TASK OBJECTIVE — Which lines of the data contain the string "Integrações"? Copy every one.

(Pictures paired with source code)
======

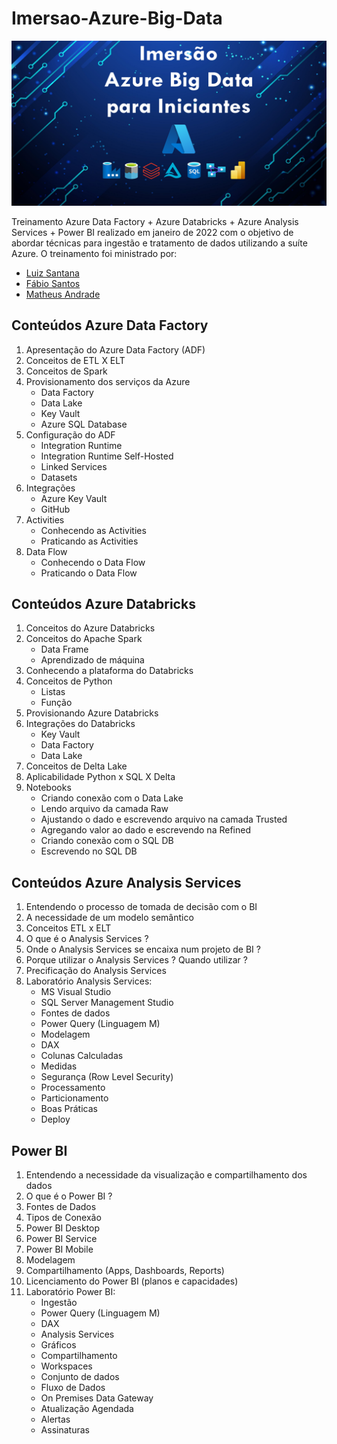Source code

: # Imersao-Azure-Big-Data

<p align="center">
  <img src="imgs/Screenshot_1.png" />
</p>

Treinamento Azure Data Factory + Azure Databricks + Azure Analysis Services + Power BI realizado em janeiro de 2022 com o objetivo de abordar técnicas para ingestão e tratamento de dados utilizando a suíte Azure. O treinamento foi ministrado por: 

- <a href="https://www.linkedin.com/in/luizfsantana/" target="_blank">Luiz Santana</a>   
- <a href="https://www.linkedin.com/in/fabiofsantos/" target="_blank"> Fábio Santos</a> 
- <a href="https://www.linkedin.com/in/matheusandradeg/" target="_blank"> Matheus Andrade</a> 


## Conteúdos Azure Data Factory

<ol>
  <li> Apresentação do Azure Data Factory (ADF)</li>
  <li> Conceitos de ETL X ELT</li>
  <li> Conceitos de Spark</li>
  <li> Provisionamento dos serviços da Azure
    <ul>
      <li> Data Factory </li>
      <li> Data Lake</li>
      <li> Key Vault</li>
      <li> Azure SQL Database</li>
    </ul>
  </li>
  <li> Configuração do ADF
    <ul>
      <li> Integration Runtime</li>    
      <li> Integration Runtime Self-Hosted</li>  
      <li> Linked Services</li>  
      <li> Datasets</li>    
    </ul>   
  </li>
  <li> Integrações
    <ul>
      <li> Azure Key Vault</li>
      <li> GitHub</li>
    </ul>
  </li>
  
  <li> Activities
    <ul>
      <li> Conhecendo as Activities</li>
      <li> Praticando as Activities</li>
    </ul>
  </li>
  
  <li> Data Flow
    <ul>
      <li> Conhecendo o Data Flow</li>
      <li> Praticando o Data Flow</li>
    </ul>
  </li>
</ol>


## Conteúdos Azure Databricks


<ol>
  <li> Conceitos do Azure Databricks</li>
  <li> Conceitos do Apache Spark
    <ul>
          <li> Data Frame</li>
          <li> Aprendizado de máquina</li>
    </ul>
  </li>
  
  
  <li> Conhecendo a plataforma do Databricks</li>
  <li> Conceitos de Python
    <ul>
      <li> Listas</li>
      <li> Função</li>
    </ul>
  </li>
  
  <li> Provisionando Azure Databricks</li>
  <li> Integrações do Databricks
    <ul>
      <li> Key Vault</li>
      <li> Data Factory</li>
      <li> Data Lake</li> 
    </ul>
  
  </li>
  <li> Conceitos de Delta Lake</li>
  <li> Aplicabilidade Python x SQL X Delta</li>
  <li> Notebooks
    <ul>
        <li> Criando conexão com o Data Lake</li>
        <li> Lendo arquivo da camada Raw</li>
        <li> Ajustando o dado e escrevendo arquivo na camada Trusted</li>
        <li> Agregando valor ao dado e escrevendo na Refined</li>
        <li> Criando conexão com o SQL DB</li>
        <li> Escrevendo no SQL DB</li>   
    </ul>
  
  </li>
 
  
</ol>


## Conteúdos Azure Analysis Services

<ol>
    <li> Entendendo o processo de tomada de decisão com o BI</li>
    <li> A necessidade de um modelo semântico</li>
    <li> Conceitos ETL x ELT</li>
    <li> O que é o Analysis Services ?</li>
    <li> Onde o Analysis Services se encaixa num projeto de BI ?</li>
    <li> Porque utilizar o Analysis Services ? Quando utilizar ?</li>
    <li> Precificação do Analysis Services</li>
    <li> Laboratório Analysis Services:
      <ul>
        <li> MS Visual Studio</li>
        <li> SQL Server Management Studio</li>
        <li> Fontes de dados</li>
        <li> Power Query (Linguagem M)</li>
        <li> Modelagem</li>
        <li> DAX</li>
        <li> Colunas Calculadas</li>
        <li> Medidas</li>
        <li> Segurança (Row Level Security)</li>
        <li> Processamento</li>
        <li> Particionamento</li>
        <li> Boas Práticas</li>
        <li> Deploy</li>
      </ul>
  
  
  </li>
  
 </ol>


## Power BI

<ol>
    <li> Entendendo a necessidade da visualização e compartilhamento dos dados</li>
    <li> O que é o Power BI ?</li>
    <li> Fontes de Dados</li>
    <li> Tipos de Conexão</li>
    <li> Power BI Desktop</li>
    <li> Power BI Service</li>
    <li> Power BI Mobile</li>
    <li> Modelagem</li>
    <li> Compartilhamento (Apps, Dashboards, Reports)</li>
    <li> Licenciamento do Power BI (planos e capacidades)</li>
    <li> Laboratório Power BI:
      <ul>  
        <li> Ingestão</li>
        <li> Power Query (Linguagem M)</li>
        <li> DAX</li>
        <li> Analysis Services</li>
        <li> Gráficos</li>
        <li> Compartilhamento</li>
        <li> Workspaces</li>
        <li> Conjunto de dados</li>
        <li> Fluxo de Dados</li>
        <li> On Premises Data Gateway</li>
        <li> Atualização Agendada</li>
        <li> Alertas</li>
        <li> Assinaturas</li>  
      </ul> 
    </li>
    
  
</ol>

======

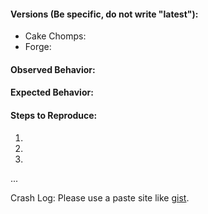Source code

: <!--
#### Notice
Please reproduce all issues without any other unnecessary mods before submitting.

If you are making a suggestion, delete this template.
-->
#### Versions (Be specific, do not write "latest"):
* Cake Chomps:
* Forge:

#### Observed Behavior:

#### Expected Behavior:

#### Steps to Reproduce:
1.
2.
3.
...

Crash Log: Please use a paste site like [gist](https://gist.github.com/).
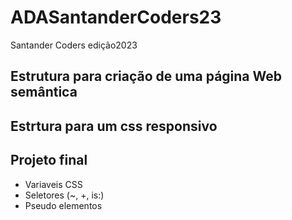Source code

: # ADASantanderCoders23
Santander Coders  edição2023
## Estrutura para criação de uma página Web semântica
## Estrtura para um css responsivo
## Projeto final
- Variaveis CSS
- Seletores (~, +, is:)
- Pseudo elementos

======

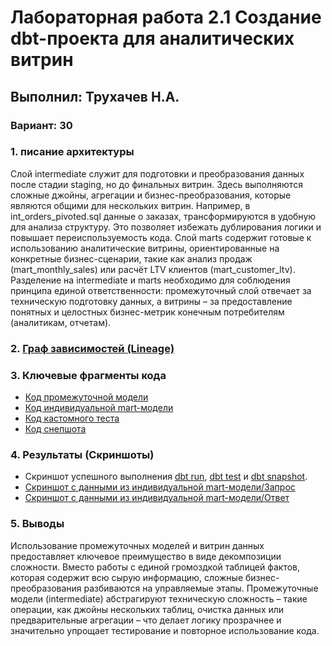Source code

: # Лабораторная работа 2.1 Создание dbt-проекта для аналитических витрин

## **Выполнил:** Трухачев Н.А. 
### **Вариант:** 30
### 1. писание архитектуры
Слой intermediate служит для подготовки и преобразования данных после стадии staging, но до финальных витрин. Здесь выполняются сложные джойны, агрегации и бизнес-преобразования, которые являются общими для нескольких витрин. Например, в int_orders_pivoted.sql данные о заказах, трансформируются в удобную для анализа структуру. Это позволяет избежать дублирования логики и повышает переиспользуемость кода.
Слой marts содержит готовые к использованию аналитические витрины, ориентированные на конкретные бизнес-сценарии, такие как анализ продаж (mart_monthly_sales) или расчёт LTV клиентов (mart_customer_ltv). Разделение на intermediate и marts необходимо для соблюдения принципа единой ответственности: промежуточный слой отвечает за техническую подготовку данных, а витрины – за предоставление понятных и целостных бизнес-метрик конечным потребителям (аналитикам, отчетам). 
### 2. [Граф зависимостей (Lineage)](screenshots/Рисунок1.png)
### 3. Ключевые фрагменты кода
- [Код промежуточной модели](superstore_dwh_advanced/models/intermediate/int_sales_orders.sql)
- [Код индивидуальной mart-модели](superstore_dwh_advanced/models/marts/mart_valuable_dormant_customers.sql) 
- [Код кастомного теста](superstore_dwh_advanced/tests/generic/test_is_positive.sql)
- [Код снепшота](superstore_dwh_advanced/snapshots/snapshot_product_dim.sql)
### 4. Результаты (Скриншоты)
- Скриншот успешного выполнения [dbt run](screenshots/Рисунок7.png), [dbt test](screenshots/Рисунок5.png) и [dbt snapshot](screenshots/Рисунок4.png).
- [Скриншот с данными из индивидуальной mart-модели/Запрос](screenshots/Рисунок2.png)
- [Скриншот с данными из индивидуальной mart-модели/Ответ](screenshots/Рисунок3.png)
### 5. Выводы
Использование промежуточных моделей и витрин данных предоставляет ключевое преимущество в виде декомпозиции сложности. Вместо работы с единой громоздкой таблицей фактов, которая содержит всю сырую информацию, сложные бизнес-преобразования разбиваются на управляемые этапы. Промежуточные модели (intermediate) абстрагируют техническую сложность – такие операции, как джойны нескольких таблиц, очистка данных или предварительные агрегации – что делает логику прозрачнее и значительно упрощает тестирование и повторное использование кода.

======

RESPONSE —
  <li> Integrações
  <li> Integrações do Databricks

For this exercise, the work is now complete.